Water is the lifeblood of cities. Look even to the three counties in the Greater Capital Region without cities in them: Greene, Schoharie, and Washington. Yet, Catskill could easily be a city, but for its being a village, situated as it is on a prominent piece of ground between the Hudson River and the mouth of the Catskill Creek. And the villages of Hudson Falls and Fort Edward, situated as they are on prominent bends in the Hudson River, could also just as easily be cities.
And while Schoharie County is landlocked, its three large villages of Cobleskill, Middleburgh, and Schoharie all sit in the largest floodplains of the county, along the Cobleskill and Schoharie Creeks. Cobleskill sits in the western gateway, as the major arteries of N.Y. Route 7, Interstate 88, and the CSX rail line can attest, moving out of the Mohawk-Hudson watershed and into the abutting Susquehanna watershed. Middleburgh sits in the southern gateway, as the artery of N.Y. Route 30 can attest, moving into the abutting Delaware watershed to the southwest.
These cities and villages exist where they are for very good reasons, all of them strategically placed, firstly for defense of an old frontier and secondly for the riches that come from key trans-shipment points.

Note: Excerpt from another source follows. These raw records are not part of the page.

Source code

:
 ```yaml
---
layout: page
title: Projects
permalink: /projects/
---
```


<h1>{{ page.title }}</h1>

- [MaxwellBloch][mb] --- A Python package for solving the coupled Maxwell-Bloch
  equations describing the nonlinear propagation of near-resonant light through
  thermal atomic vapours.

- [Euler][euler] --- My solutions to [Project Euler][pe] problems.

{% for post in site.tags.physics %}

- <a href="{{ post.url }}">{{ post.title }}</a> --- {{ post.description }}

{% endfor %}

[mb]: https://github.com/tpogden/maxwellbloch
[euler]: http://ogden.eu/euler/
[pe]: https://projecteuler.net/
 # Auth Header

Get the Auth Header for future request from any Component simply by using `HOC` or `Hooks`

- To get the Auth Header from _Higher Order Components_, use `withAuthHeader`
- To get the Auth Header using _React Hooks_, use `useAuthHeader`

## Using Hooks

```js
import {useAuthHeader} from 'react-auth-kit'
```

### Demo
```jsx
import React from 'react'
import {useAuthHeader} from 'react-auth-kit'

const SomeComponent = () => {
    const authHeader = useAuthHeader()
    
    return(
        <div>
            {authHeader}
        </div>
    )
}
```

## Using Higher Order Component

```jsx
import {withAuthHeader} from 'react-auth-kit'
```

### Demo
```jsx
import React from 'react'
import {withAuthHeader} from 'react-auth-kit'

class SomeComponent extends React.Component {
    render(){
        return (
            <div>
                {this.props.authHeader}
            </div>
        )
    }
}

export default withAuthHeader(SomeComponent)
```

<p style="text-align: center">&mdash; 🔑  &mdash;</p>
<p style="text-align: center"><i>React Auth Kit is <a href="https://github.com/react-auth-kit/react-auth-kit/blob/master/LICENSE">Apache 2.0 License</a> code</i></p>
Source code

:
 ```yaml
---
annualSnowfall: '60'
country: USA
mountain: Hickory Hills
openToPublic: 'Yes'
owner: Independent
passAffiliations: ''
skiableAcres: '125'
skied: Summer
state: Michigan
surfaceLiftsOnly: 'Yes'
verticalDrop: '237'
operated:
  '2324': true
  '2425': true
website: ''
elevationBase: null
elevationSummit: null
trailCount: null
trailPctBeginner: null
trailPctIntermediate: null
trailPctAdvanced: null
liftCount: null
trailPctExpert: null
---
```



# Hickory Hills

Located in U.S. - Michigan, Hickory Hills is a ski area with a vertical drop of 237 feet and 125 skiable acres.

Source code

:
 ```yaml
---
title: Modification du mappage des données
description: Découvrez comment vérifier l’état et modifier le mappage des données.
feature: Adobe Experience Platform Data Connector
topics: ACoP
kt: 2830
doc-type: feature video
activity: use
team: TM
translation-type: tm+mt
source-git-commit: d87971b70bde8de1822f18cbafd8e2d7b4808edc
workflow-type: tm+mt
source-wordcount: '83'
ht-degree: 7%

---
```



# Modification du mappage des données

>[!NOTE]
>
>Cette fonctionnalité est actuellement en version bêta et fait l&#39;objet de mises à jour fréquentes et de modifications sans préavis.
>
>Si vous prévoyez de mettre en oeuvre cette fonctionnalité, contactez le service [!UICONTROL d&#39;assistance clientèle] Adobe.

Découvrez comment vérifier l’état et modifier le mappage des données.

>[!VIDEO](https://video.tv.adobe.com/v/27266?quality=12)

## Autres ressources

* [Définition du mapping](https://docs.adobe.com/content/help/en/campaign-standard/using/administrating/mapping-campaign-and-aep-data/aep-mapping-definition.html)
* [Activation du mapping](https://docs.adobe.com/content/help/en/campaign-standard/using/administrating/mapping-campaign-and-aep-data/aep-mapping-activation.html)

4. The City of Glens Falls:
County: Warren Incorporated: 1908 Population: 14,700 Area: 3.93
The settlement that became the City of Glens Falls has been around for a very long time, having been settled by Quakers in the early to mid-1700s. In fact, Glens Falls and its surrounding areas figured prominently in both the French and Indian Wars and the American Revolution. And if you’re a fan of James Fenimore Cooper, then you know that the area was important to his “Leatherstocking Tales”, specifically “The Last of the Mohicans”. Glens Falls has had several names since its creation. The Iroquois called it Chepontuc (“difficult place to get around”). The first settlers called it the Great Carrying Place since one had to portage around the immense falls in the Hudson River at this spot. It was later called The Corners, Wing’s Falls (for the leader of its Quaker settlers), and Glen’s Fall. Over time, the apostrophe was dropped.
Glens Falls was also the halfway point between Fort Edward and Fort William Henry, on the frontier during the aforementioned wars, thereby making the settlement a perfect place for a city to grow. Glens Falls is the gateway into the Adirondacks as one heads north along the Hudson Valley.
Because of its geographic location, Glens Falls has had many industries over the years, especially regarding lumber, paper products, farm goods, and minerals mined in the Adirondacks.
5. The City of Gloversville:
County: Fulton Incorporated: 1853 Population: 15,665 Area: 5.10
Gloversville came into existence almost solely out of the tanning and glove-making trade found there since the late 1700s. It may be hard to believe but between the years of 1890 and 1950, approximately 90 percent of all gloves sold in the United States were actually made in or around Gloversville.
However, with the Great Depression came the gradual decline of the glove industry, which gutted the city’s infrastructure. The city has made several attempts to reinvent itself, though its glory days are long gone.
To get a feel for the grittiness of modern-day Gloversville and its surrounding area, all one need do is pick up a novel by hometown Pulitzer Prize winning author Richard Russo. Check out especially “Empire Falls”.